Drug pioneer shares his career with students
Dr. Steven Paul got his start in medical research in Dinwiddie Hall on the Tulane University uptown campus. In the laboratory of professor Merle Mizell, Paul was an undergraduate student worker feeding frogs for developmental biology and cancer research.
Paul, who is an expert in neuroscience with an extensive record in central nervous system (CNS) drug discovery and development, was back on campus on Thursday (April 15) at the invitation of Newcomb-Tulane College for the John J. Witmeyer III Dean’s Colloquium Series to discuss his career with students.
It was mentors like Mizell, Paul said, that sparked his interest in the biological bases for CNS and psychiatric illnesses. Paul, who came to Tulane from Chicago when he was 17 in 1968, holds a B.A. in biology and psychology from Tulane and an M.S. and M.D. from the Tulane University School of Medicine. His first scientific paper, co-authored with Mizell, was published in 1972.
“I think we’re going to start seeing encouraging clinical data [in Alzheimer’s disease research] in the next three to four years.”
Dr. Steven Paul
As president and CEO of Voyager Therapeutics, a clinical-stage gene therapy company, Paul helps develop life-changing gene therapies for severe CNS diseases such as amyotrophic lateral sclerosis (ALS), Parkinson’s disease and Huntington’s disease.
Before founding Voyager Therapeutics, Paul spent 17 years at Eli Lilly Research Laboratories, where he was director of research and development.
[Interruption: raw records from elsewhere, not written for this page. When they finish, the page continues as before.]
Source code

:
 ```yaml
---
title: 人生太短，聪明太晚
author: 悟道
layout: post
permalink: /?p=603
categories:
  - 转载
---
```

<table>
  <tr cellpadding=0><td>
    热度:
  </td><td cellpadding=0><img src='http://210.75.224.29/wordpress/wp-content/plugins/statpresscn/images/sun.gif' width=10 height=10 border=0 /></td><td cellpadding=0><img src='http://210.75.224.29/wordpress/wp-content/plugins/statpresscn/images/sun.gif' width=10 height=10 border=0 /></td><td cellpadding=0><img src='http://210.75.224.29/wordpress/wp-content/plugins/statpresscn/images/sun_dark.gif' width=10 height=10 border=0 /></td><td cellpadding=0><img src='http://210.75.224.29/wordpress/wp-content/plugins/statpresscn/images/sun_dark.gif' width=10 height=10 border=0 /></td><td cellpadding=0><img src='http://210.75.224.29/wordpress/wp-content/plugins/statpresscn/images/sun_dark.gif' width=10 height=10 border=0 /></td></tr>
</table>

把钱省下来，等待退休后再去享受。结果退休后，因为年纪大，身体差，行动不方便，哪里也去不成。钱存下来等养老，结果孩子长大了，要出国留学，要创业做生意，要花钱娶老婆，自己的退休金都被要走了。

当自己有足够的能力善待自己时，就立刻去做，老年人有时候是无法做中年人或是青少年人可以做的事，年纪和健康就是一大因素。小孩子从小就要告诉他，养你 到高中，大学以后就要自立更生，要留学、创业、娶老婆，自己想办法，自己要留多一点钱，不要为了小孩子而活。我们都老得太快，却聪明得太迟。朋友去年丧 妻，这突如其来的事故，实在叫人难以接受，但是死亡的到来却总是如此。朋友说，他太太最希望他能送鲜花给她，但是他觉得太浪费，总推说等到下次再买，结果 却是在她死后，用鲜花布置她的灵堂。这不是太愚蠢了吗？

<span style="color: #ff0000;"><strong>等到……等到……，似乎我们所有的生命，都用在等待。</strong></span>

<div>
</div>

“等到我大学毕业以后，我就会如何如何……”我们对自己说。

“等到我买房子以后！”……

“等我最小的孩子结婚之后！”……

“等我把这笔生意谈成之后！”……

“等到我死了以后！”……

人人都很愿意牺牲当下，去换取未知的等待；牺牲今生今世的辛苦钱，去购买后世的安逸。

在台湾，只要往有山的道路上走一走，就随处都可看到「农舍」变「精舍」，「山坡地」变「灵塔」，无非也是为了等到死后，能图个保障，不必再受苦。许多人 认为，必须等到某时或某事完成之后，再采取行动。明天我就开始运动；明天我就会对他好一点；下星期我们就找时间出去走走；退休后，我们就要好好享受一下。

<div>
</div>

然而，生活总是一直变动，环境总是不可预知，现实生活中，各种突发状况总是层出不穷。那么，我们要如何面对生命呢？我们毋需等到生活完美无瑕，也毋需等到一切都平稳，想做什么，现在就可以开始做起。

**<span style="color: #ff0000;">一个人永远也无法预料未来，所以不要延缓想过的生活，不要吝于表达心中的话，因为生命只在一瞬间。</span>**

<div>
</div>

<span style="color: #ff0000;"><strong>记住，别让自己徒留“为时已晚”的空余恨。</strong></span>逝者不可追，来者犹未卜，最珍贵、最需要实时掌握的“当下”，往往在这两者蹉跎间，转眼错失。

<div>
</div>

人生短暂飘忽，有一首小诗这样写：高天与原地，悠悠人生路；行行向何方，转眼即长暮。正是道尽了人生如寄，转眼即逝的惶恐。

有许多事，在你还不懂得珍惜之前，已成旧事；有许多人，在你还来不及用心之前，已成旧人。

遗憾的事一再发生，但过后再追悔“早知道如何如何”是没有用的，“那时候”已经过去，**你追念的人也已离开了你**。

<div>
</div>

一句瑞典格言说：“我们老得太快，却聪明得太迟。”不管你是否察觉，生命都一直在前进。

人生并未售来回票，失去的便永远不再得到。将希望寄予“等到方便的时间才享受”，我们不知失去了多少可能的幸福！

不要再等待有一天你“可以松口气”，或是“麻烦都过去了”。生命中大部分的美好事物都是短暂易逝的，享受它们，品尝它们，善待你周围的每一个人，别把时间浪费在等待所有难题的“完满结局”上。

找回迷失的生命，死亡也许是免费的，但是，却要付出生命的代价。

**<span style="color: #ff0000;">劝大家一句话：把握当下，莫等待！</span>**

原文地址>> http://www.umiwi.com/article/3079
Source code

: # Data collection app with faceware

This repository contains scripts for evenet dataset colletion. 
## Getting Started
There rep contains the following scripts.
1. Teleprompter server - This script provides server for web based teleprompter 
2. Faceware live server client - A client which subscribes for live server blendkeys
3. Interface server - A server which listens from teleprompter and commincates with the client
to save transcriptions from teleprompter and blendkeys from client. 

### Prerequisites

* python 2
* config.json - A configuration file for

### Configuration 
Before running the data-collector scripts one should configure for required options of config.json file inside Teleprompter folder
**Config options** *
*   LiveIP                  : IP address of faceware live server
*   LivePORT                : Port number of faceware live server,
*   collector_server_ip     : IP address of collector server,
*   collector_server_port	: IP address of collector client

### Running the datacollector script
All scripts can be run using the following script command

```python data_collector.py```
A psychiatrist, Paul also was scientific director of the National Institute of Mental Health and a professor of neuroscience, psychiatry and pharmacology at Weill Cornell Medical College.
At the lecture, Paul discussed Alzheimer’s disease, which he told the students will account for $1 trillion in healthcare costs in the United States by 2050 “when most of you are my age.”
By understanding why some individuals have a “predilection for or susceptibility for developing Alzheimer’s disease because they have a certain gene, we can understand what the disease is doing [in the brain] and treat the disease.”
Paul has pioneered the research and development of disease-modifying drugs such as solanezumab, a neuro-protective drug that may slow the progression of Alzheimer’s disease, which is in Stage III clinical trials with people now.
“I think we’re going to start seeing encouraging clinical data in the next three to four years,” Paul said.